What to work on:
In the entries that follow, count each line containing "advanced" and state the total, nothing more.

----- Data for the task -----

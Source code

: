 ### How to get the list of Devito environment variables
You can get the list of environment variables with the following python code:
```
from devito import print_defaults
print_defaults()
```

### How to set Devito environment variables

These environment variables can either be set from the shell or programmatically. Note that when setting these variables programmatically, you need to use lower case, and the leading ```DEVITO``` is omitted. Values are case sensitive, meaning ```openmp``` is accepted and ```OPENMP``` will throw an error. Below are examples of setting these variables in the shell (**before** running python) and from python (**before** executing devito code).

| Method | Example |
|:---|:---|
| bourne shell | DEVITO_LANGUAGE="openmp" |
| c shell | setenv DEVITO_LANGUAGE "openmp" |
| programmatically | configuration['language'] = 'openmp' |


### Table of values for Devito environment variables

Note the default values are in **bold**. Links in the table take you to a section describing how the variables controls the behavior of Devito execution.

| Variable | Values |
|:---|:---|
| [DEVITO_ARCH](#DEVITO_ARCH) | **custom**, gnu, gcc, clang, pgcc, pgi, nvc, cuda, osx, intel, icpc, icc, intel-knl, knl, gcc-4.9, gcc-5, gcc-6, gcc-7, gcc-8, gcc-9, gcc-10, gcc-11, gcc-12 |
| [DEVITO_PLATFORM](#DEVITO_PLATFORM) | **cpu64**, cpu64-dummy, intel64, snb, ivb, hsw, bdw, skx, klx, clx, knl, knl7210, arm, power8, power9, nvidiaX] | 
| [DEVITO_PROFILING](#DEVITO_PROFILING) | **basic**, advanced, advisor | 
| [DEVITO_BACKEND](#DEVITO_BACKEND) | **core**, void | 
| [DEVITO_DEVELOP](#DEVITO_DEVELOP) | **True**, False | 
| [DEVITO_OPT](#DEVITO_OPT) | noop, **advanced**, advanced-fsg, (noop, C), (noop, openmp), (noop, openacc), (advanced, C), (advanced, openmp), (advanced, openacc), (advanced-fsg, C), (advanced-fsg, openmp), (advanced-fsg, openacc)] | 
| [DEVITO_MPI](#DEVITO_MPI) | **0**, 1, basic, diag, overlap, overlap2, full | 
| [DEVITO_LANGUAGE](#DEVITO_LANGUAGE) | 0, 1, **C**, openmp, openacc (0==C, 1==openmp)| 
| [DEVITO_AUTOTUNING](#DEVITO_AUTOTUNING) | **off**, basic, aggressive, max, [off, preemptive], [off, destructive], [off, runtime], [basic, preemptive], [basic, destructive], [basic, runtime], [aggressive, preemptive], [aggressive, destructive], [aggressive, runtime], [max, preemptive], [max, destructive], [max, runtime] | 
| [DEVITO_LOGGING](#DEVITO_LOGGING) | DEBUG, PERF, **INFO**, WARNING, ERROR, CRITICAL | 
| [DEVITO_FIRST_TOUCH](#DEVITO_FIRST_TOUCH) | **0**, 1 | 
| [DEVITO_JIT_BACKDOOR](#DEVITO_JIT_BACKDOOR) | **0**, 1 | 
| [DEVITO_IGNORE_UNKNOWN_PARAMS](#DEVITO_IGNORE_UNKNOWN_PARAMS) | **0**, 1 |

-----

Response:
2